SBP regulations to adversely impact telecom industry
The Pakistan Telecommunication Authority (PTA) has raised serious concerns about the recent SBP regulation whereby the banks are directed to obtain a 100 per cent cash margin on importing almost all the telecom equipment and mobile handsets, including power equipment, lithium battery, SIM card, memory card, servers, routers, main telecom equipment/parts, cellular mobiles phones, etc.
It is pertinent to note here that imported telecom equipment is neither manufactured locally nor falls into the category of luxury items. Therefore, the telecom companies do not have any option but to rely on imports.
Similarly, the Ministry of Information Technology and Telecom, in its letter, said that the immediate change in the regulatory requirements is detrimental to the ease of doing business and the confidence of investors. It will severely impact telecom coverage, quality, and affordability for the users, the proliferation of mobile broadband services, the Digital Pakistan vision, and IT export targets. The MOIT&T also urged the SBP to review its decision and exclude telecom-related equipment to facilitate investment and telecom network expansion for the benefit of consumers, which is also a priority of the government.

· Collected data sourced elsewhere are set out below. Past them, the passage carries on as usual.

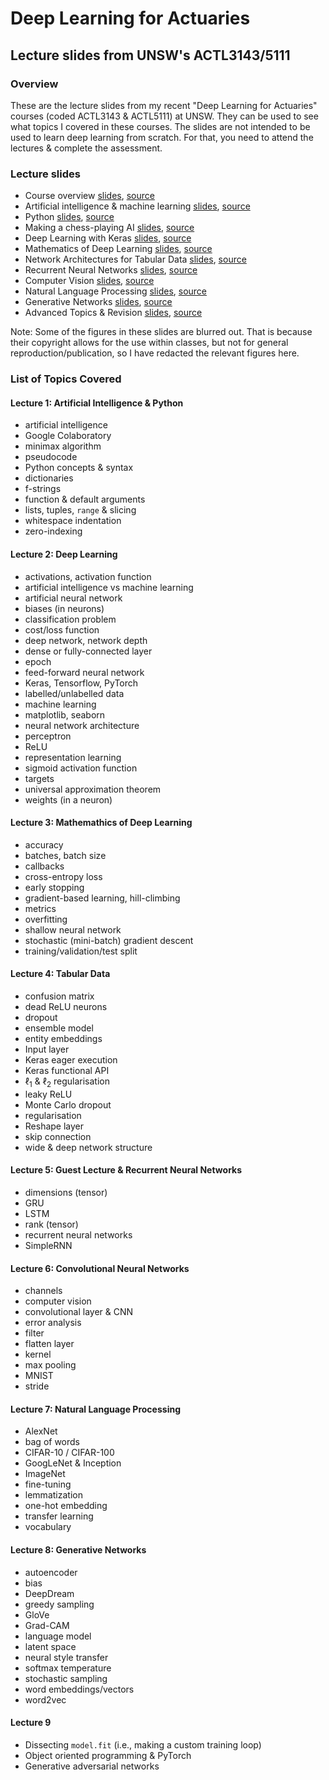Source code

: # Deep Learning for Actuaries
## Lecture slides from UNSW's ACTL3143/5111


### Overview

These are the lecture slides from my recent "Deep Learning for Actuaries" courses (coded ACTL3143 & ACTL5111) at UNSW.
They can be used to see what topics I covered in these courses.
The slides are not intended to be used to learn deep learning from scratch.
For that, you need to attend the lectures & complete the assessment.

### Lecture slides

- Course overview [slides](Lecture-1-Artificial-Intelligence/course-overview.html), [source](http://github.com/Pat-Laub/DeepLearningForActuaries/blob/main/Lecture-1-Artificial-Intelligence/course-overview.qmd)
- Artificial intelligence & machine learning [slides](Lecture-1-Artificial-Intelligence/artificial-intelligence.html), [source](http://github.com/Pat-Laub/DeepLearningForActuaries/blob/main/Lecture-1-Artificial-Intelligence/artificial-intelligence.qmd)
- Python [slides](Lecture-1-Artificial-Intelligence/python.html), [source](http://github.com/Pat-Laub/DeepLearningForActuaries/blob/main/Lecture-1-Artificial-Intelligence/python.qmd)
- Making a chess-playing AI [slides](Lecture-1-Artificial-Intelligence/chess-ai.html), [source](http://github.com/Pat-Laub/DeepLearningForActuaries/blob/main/Lecture-1-Artificial-Intelligence/chess-ai.qmd)
- Deep Learning with Keras [slides](Lecture-2-Deep-Learning-Keras/deep-learning-keras.html), [source](http://github.com/Pat-Laub/DeepLearningForActuaries/blob/main/Lecture-2-Deep-Learning-Keras/deep-learning-keras.qmd)
- Mathematics of Deep Learning [slides](Lecture-3-Mathematics-Of-Deep-Learning/mathematics-of-deep-learning.html), [source](http://github.com/Pat-Laub/DeepLearningForActuaries/blob/main/Lecture-3-Mathematics-Of-Deep-Learning/mathematics-of-deep-learning.qmd)
- Network Architectures for Tabular Data [slides](Lecture-4-Network-Architectures-For-Tabular-Data/network-architectures-for-tabular-data.html), [source](http://github.com/Pat-Laub/DeepLearningForActuaries/blob/main/Lecture-4-Network-Architectures-For-Tabular-Data/network-architectures-for-tabular-data.qmd)
- Recurrent Neural Networks [slides](Lecture-5-Recurrent-Neural-Networks-And-Time-Series/rnns-and-time-series.html), [source](http://github.com/Pat-Laub/DeepLearningForActuaries/blob/main/Lecture-5-Recurrent-Neural-Networks-And-Time-Series/rnns-and-time-series.qmd)
- Computer Vision [slides](Lecture-6-Computer-Vision/computer-vision.html), [source](http://github.com/Pat-Laub/DeepLearningForActuaries/blob/main/Lecture-6-Computer-Vision/computer-vision.qmd)
- Natural Language Processing [slides](Lecture-7-Natural-Language-Processing/natural-language-processing.html), [source](http://github.com/Pat-Laub/DeepLearningForActuaries/blob/main/Lecture-7-Natural-Language-Processing/natural-language-processing.qmd)
- Generative Networks [slides](Lecture-8-Generative-Networks/generative-networks.html), [source](http://github.com/Pat-Laub/DeepLearningForActuaries/blob/main/Lecture-8-Generative-Networks/generative-networks.qmd)
- Advanced Topics & Revision [slides](Lecture-9-Advanced-Topics/advanced-topics.html), [source](http://github.com/Pat-Laub/DeepLearningForActuaries/blob/main/Lecture-9-Advanced-Topics/advanced-topics.qmd)

Note: Some of the figures in these slides are blurred out. That is because their copyright allows for the use within classes, but not for general reproduction/publication, so I have redacted the relevant figures here.

### List of Topics Covered

#### Lecture 1: Artificial Intelligence & Python

- artificial intelligence
- Google Colaboratory
- minimax algorithm
- pseudocode
- Python concepts & syntax
- dictionaries
- f-strings
- function & default arguments
- lists, tuples, `range` & slicing
- whitespace indentation
- zero-indexing

#### Lecture 2: Deep Learning

- activations, activation function
- artificial intelligence vs machine learning
- artificial neural network
- biases (in neurons)
- classification problem
- cost/loss function
- deep network, network depth
- dense or fully-connected layer
- epoch
- feed-forward neural network
- Keras, Tensorflow, PyTorch
- labelled/unlabelled data
- machine learning
- matplotlib, seaborn
- neural network architecture
- perceptron
- ReLU
- representation learning
- sigmoid activation function
- targets
- universal approximation theorem
- weights (in a neuron)

#### Lecture 3: Mathemathics of Deep Learning

- accuracy
- batches, batch size
- callbacks
- cross-entropy loss
- early stopping
- gradient-based learning, hill-climbing
- metrics
- overfitting
- shallow neural network
- stochastic (mini-batch) gradient descent
- training/validation/test split

#### Lecture 4: Tabular Data

- confusion matrix
- dead ReLU neurons
- dropout
- ensemble model
- entity embeddings
- Input layer
- Keras eager execution
- Keras functional API
- $\ell_1$ & $\ell_2$ regularisation
- leaky ReLU
- Monte Carlo dropout
- regularisation
- Reshape layer
- skip connection
- wide & deep network structure

#### Lecture 5: Guest Lecture & Recurrent Neural Networks

- dimensions (tensor)
- GRU
- LSTM
- rank (tensor)
- recurrent neural networks
- SimpleRNN

#### Lecture 6: Convolutional Neural Networks

- channels
- computer vision
- convolutional layer & CNN
- error analysis
- filter
- flatten layer
- kernel
- max pooling
- MNIST
- stride

#### Lecture 7: Natural Language Processing

- AlexNet
- bag of words
- CIFAR-10 / CIFAR-100
- GoogLeNet & Inception
- ImageNet
- fine-tuning
- lemmatization
- one-hot embedding
- transfer learning
- vocabulary

#### Lecture 8: Generative Networks

- autoencoder
- bias
- DeepDream
- greedy sampling
- GloVe
- Grad-CAM
- language model
- latent space
- neural style transfer
- softmax temperature
- stochastic sampling
- word embeddings/vectors
- word2vec

#### Lecture 9

- Dissecting `model.fit` (i.e., making a custom training loop)
- Object oriented programming & PyTorch
- Generative adversarial networks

Being the frontrunner for Pakistan’s economy, the telecom sector plays a pivotal role in the country’s digitalisation, creating a positive impact across all segments of society and boosting the national economy. International connectivity, bandwidth capacity, fibre footprints, and network are being improved to meet the ever-increasing demand for telecom and related services. Due to capital intensive nature of the telecom sector and high dependence on imported equipment, telecom companies are operating on thin margins amid unprecedented rupee devaluation and increasing business costs.
There you have it. When I titled my earlier post “SBP’s misguided import compression”, I was going for clickbait (I am sorry, that’s how I get people to read this labor of love). However, MOIT&T letter and PTA concerns show that I had hit the bulls eye with that title. I will have to update my post about Reza Baqir’s three years at SBP with this faux pas too.